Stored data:
=======
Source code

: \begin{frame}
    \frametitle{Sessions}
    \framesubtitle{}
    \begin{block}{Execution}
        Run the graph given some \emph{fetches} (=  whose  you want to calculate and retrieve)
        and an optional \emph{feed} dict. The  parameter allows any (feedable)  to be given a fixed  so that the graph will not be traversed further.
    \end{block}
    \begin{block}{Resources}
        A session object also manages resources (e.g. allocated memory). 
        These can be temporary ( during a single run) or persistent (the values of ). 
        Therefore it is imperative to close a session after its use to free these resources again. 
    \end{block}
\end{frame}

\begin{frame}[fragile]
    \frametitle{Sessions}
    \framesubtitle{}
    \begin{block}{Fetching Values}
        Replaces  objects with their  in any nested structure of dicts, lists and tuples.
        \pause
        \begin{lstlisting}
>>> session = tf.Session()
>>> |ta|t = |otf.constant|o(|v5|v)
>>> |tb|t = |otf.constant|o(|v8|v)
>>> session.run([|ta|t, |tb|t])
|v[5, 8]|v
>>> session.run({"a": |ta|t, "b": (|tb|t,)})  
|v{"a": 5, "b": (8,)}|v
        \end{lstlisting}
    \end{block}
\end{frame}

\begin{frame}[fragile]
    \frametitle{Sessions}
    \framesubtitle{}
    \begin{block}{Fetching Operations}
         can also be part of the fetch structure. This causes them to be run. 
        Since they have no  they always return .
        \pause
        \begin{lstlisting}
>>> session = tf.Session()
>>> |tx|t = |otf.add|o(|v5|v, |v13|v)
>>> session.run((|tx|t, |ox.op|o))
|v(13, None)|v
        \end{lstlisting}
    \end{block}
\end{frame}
=======
◆ Work instructions ◆
Retype the records, line for line.

◆ Written reply ◆
Source code

: \begin{frame}
    \frametitle{Sessions}
    \framesubtitle{}
    \begin{block}{Execution}
        Run the graph given some \emph{fetches} (=  whose  you want to calculate and retrieve)
        and an optional \emph{feed} dict. The  parameter allows any (feedable)  to be given a fixed  so that the graph will not be traversed further.
    \end{block}
    \begin{block}{Resources}
        A session object also manages resources (e.g. allocated memory). 
        These can be temporary ( during a single run) or persistent (the values of ). 
        Therefore it is imperative to close a session after its use to free these resources again. 
    \end{block}
\end{frame}

\begin{frame}[fragile]
    \frametitle{Sessions}
    \framesubtitle{}
    \begin{block}{Fetching Values}
        Replaces  objects with their  in any nested structure of dicts, lists and tuples.
        \pause
        \begin{lstlisting}
>>> session = tf.Session()
>>> |ta|t = |otf.constant|o(|v5|v)
>>> |tb|t = |otf.constant|o(|v8|v)
>>> session.run([|ta|t, |tb|t])
|v[5, 8]|v
>>> session.run({"a": |ta|t, "b": (|tb|t,)})  
|v{"a": 5, "b": (8,)}|v
        \end{lstlisting}
    \end{block}
\end{frame}

\begin{frame}[fragile]
    \frametitle{Sessions}
    \framesubtitle{}
    \begin{block}{Fetching Operations}
         can also be part of the fetch structure. This causes them to be run. 
        Since they have no  they always return .
        \pause
        \begin{lstlisting}
>>> session = tf.Session()
>>> |tx|t = |otf.add|o(|v5|v, |v13|v)
>>> session.run((|tx|t, |ox.op|o))
|v(13, None)|v
        \end{lstlisting}
    \end{block}
\end{frame}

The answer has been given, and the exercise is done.